Les plaintes pour plagiat se multiplient et les victimes ne savent pas comment constituer un dossier des preuves ni à qui le remettre. L’existence d’un Institut international et multidisciplinaire consacré à la lutte contre la fraude scientifique et le plagiat devient indispensable pour les accompagner dans leur démarche. Nous présenterons le dispositif de traitement des cas que nous avons établi pour accompagner les victimes dans leur démarche de reconnaissance des torts et leur demande de réparation. Après avoir dressé le bilan de tous les cas traités depuis cinq ans et analysé la raison des succès ou échecs successifs, nous décrirons les étapes du protocole de traitement des dossiers que nous accompagnons. Notre dispositif porte sur : l’acceptation d’accompagnement du plaignant, le choix des textes ciblés par le plaignant, l’établissement des tableaux comparatifs (par le plaignant ou par des experts de la discipline concernée) où sont mis en parallèle des extraits du texte plagiaire avec des extraits des textes-sources, la définition des modes opératoires et les indices relatifs à l’intentionnalité de l’attitude plagiaire, la déduction quant aux conséquences du comportement plagiaire, le mode d’information aux victimes identifiées et, finalement, l’établissement de recommandations.
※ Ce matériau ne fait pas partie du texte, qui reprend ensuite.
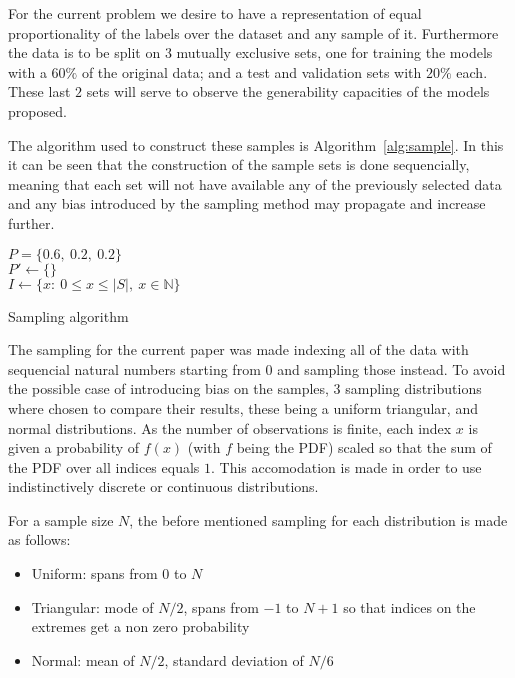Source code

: \documentclass[conference]{IEEEtran}
\begin{document}
For the current problem we desire to have a representation
of equal proportionality of the labels over the dataset and any sample of it.
Furthermore the data is to be split on $3$ mutually exclusive sets, one for
training the models with a $60\%$ of the original data; and a test and validation
sets with $20\%$ each. These last $2$ sets will serve to observe the generability
capacities of the models proposed.

The algorithm used to construct these samples is Algorithm~\ref{alg:sample}.
In this it can be seen that the construction of the sample sets is done
sequencially, meaning that each set will not have available any of the previously
selected data and any bias introduced by the sampling method may propagate and
increase further.

\begin{algorithm}
    $P = \{0.6,\ 0.2,\ 0.2\}$\\
    $P' \gets \{\}$\\
    $I \gets \{x:\ 0\leq x\leq \lvert S\rvert,\ x\in\mathbb{N}\}$\\
    \caption{Sampling algorithm}\label{alg:sample}
\end{algorithm}

The sampling for the current paper was made indexing all of the data with
sequencial natural numbers starting from $0$ and sampling those instead.
To avoid the possible case of introducing bias on the samples, $3$ sampling
distributions where chosen to compare their results, these being a uniform
triangular, and normal distributions. As the number of observations is finite,
each index $x$ is given a probability of $f(x)$ (with $f$ being the PDF) 
scaled so that the sum of the PDF over all indices equals $1$. This accomodation
is made in order to use indistinctively discrete or continuous distributions.

For a sample size $N$, the before mentioned sampling for each distribution is
made as follows:
\begin{itemize}
    \item Uniform: spans from $0$ to $N$
    \item Triangular: mode of $N/2$, spans from $-1$ to $N+1$ so that indices
        on the extremes get a non zero probability
    \item Normal: mean of $N/2$, standard deviation of $N/6$
\end{itemize}
\end{document}

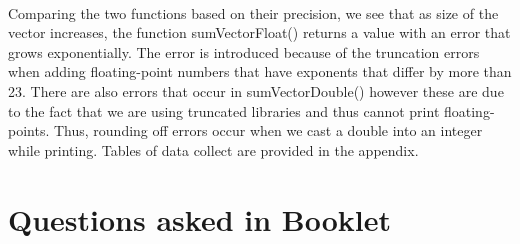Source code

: \documentclass{article}
\begin{document}
\paragraph{}
Comparing the two functions based on their precision, we see that as size of the vector increases, the function sumVectorFloat() returns a value with an error that grows exponentially. The error is introduced because of the truncation errors when adding floating-point numbers that have exponents that differ by more than 23. There are also errors that occur in sumVectorDouble() however these are due to the fact that we are using truncated libraries and thus cannot print floating-points. Thus, rounding off errors occur when we cast a double into an integer while printing. Tables of data collect are provided in the appendix.  

\newpage
\section{Questions asked in Booklet}
\end{document}
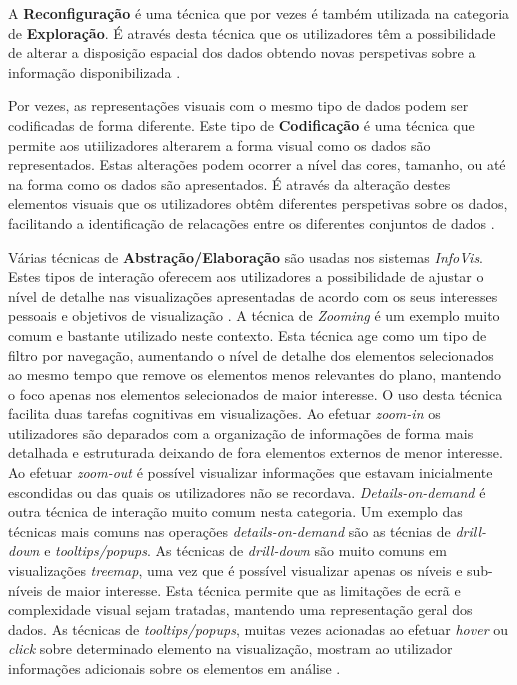 A \textbf{Reconfiguração} é uma técnica que por vezes é também utilizada na categoria de \textbf{Exploração}. É através desta técnica que os utilizadores têm a possibilidade de alterar a disposição espacial dos dados obtendo novas perspetivas sobre a informação disponibilizada \cite{yi2007toward, figueiras2015towards}.

Por vezes, as representações visuais com o mesmo tipo de dados podem ser codificadas de forma diferente. Este tipo de \textbf{Codificação} é uma técnica que permite aos utiilizadores alterarem a forma visual como os dados são representados. Estas alterações podem ocorrer a nível das cores, tamanho, ou até na forma como os dados são apresentados. É através da alteração destes elementos visuais que os utilizadores obtêm diferentes perspetivas sobre os dados, facilitando a identificação de relacações entre os diferentes conjuntos de dados \cite{yi2007toward}.

Várias técnicas de \textbf{Abstração/Elaboração} são usadas nos sistemas \textit{InfoVis}. Estes tipos de interação oferecem aos utilizadores a possibilidade de ajustar o nível de detalhe nas visualizações apresentadas de acordo com os seus interesses pessoais e objetivos de visualização \cite{yi2007toward, figueiras2015towards}. A técnica de \textit{Zooming} é um exemplo muito comum e bastante utilizado neste contexto. Esta técnica age como um tipo de filtro por navegação, aumentando o nível de detalhe dos elementos selecionados ao mesmo tempo que remove os elementos menos relevantes do plano, mantendo o foco apenas nos elementos selecionados de maior interesse. O uso desta técnica facilita duas tarefas cognitivas em visualizações. Ao efetuar \textit{zoom-in} os utilizadores são deparados com a organização de informações de forma mais detalhada e estruturada deixando de fora elementos externos de menor interesse. Ao efetuar \textit{zoom-out} é possível visualizar informações que estavam inicialmente escondidas ou das quais os utilizadores não se recordava. \textit{Details-on-demand} é outra técnica de interação muito comum nesta categoria. Um exemplo das técnicas mais comuns nas operações \textit{details-on-demand} são as técnias de \textit{drill-down} e \textit{tooltips/popups}. As técnicas de \textit{drill-down} são muito comuns em visualizações \textit{treemap}, uma vez que é possível visualizar apenas os níveis e sub-níveis de maior interesse. Esta técnica permite que as limitações de ecrã e complexidade visual sejam tratadas, mantendo uma representação geral dos dados. As técnicas de \textit{tooltips/popups}, muitas vezes acionadas ao efetuar \textit{hover} ou \textit{click} sobre determinado elemento na visualização, mostram ao utilizador informações adicionais sobre os elementos em análise \cite{figueiras2015towards}.

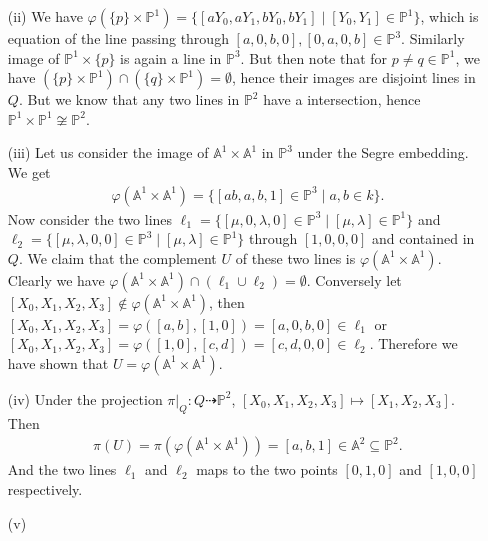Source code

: \documentclass[12pt]{article}
\begin{document}
\begin{enumerate}
        \item[(ii)] We have $\varphi(\{p\} \times \mathbb{P}^1) = \{ [aY_0, aY_1, bY_0, bY_1] \mid [Y_0,Y_1] \in \mathbb{P}^1 \}$, which is equation of the line passing through $[a,0,b,0],[0,a,0,b] \in \mathbb{P}^3$. Similarly image of $\mathbb{P}^1 \times \{p\}$ is again a line in $\mathbb{P}^3$. But then note that for $p \neq q \in \mathbb{P}^1$, we have $(\{p\} \times \mathbb{P}^1) \cap (\{q\} \times \mathbb{P}^1) = \emptyset$, hence their images are disjoint lines in $Q$. But we know that any two lines in $\mathbb{P}^2$ have a intersection, hence $\mathbb{P}^1 \times \mathbb{P}^1 \not\cong \mathbb{P}^2$.
        
        \item[(iii)] Let us consider the image of $\mathbb{A}^1 \times \mathbb{A}^1$ in $\mathbb{P}^3$ under the Segre embedding. We get 
        \begin{align*}
            \varphi(\mathbb{A}^1 \times \mathbb{A}^1) = \{ [ab,a,b,1] \in \mathbb{P}^3 \mid a,b \in k \}.
        \end{align*}
        Now consider the two lines $\ell_1 = \{[\mu,0,\lambda,0] \in \mathbb{P}^3 \mid [\mu,\lambda] \in \mathbb{P}^1 \}$ and $\ell_2 = \{[\mu,\lambda,0,0] \in \mathbb{P}^3 \mid [\mu,\lambda] \in \mathbb{P}^1 \}$ through $[1,0,0,0]$ and contained in $Q$. We claim that the complement $U$ of these two lines is $\varphi(\mathbb{A}^1 \times \mathbb{A}^1)$. Clearly we have $\varphi(\mathbb{A}^1 \times \mathbb{A}^1) \cap (\ell_1 \cup \ell_2) = \emptyset$. Conversely let $[X_0,X_1,X_2,X_3] \notin \varphi(\mathbb{A}^1 \times \mathbb{A}^1)$, then $[X_0,X_1,X_2,X_3] = \varphi([a,b],[1,0]) = [a,0,b,0] \in \ell_1$ or $[X_0,X_1,X_2,X_3] = \varphi([1,0],[c,d]) = [c,d,0,0] \in \ell_2$. Therefore we have shown that $U = \varphi(\mathbb{A}^1 \times \mathbb{A}^1)$.
    
        \item[(iv)] Under the projection $\pi\vert_Q : Q \dashrightarrow \mathbb{P}^2$, $[X_0,X_1,X_2,X_3] \mapsto [X_1,X_2,X_3]$. Then 
        \begin{align*}
            \pi(U) = \pi(\varphi(\mathbb{A}^1 \times \mathbb{A}^1)) = [a,b,1] \in \mathbb{A}^2 \subseteq \mathbb{P}^2.
        \end{align*}
        And the two lines $\ell_1$ and $\ell_2$ maps to the two points $[0,1,0]$ and $[1,0,0]$ respectively. 
    
        \item[(v)]     
    \end{enumerate}
\end{document}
Une expertise réussie est celle qui est en mesure d’évaluer la situation et de proposer des mesures réparatrices adaptées. En cas de plagiat non avéré, mais en présence d’un cas de négligence ou de manque de déontologie, nous proposons une action de médiation entre les parties. La contextualisation est ensuite indispensable avant de proposer des mesures de réparation. Ainsi, les responsabilités en cas de conduite déviante, les négligences ou complicités présumées sont mises en exergue à ce stade. Les recommandations finales s’ancrent dans les visées de notre méthodologie d’expertise qui est, in fine, de pacifier les communautés. Il s’agit donc de proposer aux responsables administratifs et académiques qui sont saisis du/des cas via la lettre de plainte établie par le plaignant d’engager les actions proportionnées aux faits de plagiat constatés, aux circonstances contextuelles du comportement révélé et aux principes fondamentaux de l’équité.

  • Mise en place d’une politique en matière de déontologie de la recherche à l’échelle d’un établissement de recherche

    Pierre-Henri Duée, directeur de recherche émérite, délégué à la déontologie de l’Institut national de la recherche agronomique (Paris)

Les évolutions du contexte dans lequel travaillent les équipes de recherche font émerger des enjeux forts de coopération, y compris à l’international, des enjeux liés au nécessaire fonctionnement collectif de la recherche, mais aussi créent des tensions, notamment induites par le caractère compétitif des activités. La nécessité de se donner des repères déontologiques s’est imposée récemment dans la communauté scientifique.

(1) L’élaboration de la charte nationale de déontologie des métiers de la recherche fut une étape intense de réflexion, s’appuyant sur l’analyse des principaux textes et codes qui existent dans ce champ et dégageant le sens général de la mission du chercheur : la charte constitue un éclairage pour l’ensemble des personnels, car elle explicite ce que l’on attend d’une démarche scientifique rigoureuse et intègre. Elle rappelle aussi que la responsabilité individuelle du chercheur se décline dans un espace collectif.

(2) L’adoption de la charte de déontologie par l’établissement de recherche n’étant qu’un point de départ, la question qui se pose ensuite est de faire partager une culture de déontologie parmi l’ensemble des personnels de recherche, qui s’appuie sur l’exigence des pratiques en recherche et qui doit permettre d’accroître la confiance dans la qualité des productions de la recherche. Cela passe notamment par la nomination d’un « référent » au sein de l’établissement, directement rattaché à sa gouvernance, qui s’assure que chaque personne puisse prendre connaissance des principes rappelés dans la charte et qui constitue le premier interlocuteur pour recevoir les demandes d’informations et prodiguer tout conseil dans ce domaine. Cela passe aussi par des actions de sensibilisation, information et formation.

(3) Enfin, des procédures claires et connues de tous doivent être décrites pour prévenir et traiter les situations de manquement présumé aux principes inscrits dans la charte de déontologie qui sont signalées au « référent » ou aux alertes s’y rapportant. Celui-ci est tenu de rendre compte au président de l’établissement des conclusions et recommandations de l’instruction, réputée indépendante et confidentielle, protégeant la présomption d’innocence et, si nécessaire, réalisée avec l’appui d’experts extérieurs.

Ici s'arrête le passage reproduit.